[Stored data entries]
Content starts

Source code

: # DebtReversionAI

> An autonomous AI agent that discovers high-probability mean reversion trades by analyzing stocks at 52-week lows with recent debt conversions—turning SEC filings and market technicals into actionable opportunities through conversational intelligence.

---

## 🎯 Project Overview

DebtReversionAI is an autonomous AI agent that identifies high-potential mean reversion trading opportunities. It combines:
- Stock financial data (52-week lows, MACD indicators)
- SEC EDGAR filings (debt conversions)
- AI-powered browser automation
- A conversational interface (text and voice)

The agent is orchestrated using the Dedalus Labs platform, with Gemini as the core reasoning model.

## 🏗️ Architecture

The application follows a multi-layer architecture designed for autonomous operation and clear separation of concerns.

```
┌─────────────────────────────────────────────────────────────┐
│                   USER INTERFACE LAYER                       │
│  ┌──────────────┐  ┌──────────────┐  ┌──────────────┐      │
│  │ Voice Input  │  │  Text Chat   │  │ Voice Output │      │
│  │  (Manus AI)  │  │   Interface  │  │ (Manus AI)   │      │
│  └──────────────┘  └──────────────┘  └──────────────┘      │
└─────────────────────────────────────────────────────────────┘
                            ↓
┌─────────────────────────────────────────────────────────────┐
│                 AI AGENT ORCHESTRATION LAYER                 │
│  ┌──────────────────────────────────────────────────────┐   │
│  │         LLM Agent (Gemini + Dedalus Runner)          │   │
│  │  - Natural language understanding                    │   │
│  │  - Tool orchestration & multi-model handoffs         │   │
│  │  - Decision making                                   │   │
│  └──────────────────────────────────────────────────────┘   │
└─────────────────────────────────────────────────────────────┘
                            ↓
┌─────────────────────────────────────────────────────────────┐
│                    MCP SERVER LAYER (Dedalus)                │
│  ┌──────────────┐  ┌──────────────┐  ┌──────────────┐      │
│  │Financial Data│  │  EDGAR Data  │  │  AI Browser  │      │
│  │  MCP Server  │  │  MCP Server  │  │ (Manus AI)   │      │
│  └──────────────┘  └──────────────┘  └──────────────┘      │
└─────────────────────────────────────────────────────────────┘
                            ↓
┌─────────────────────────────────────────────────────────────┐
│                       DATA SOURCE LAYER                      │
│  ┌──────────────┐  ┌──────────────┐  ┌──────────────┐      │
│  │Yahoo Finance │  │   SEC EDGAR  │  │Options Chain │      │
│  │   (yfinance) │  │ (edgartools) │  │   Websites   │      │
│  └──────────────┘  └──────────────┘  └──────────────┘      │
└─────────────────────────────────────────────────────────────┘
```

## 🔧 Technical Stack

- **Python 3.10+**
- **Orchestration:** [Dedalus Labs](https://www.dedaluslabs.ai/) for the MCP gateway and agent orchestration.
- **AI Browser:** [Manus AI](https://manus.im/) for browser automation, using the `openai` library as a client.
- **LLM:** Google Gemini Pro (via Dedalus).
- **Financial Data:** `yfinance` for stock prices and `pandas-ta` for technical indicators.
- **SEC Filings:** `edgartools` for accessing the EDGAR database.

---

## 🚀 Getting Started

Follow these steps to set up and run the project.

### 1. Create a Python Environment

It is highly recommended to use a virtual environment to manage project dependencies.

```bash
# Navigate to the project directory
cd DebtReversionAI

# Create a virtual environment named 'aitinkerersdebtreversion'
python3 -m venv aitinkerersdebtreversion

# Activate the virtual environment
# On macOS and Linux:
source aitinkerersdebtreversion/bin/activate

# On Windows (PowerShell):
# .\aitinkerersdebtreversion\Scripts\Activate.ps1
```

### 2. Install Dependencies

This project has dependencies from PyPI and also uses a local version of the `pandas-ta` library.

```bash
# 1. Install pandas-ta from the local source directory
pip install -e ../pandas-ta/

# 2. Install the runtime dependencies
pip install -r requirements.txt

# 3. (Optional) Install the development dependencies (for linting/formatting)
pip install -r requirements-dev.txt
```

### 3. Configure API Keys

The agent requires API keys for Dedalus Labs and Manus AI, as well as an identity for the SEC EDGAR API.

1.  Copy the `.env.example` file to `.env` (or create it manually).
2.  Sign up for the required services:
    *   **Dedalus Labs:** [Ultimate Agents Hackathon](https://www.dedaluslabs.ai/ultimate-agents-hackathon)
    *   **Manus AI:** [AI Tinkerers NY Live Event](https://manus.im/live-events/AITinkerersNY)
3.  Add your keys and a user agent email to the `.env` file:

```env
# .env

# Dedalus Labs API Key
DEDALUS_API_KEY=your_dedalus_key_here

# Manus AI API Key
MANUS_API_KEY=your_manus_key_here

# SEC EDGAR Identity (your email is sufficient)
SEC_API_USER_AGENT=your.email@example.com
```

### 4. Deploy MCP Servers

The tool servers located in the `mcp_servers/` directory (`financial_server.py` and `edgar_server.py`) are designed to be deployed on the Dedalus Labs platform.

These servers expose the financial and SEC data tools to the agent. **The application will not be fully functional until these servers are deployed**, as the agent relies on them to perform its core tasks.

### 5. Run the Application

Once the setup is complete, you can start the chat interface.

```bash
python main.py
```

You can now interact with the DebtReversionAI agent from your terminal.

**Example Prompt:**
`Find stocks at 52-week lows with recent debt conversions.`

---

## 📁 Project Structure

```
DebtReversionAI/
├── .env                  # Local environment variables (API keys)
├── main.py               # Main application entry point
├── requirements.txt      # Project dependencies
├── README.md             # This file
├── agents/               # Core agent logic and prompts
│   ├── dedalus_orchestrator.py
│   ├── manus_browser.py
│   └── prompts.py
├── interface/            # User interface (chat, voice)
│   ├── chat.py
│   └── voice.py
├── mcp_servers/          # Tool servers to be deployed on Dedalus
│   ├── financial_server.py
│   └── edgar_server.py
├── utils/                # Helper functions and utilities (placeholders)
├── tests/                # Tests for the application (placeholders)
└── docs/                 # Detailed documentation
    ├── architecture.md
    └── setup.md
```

Content ends

#### [What to work on]
Please tally the lines of the entries that hold "virtual" and give only the resulting number.

#### [Completed task]
3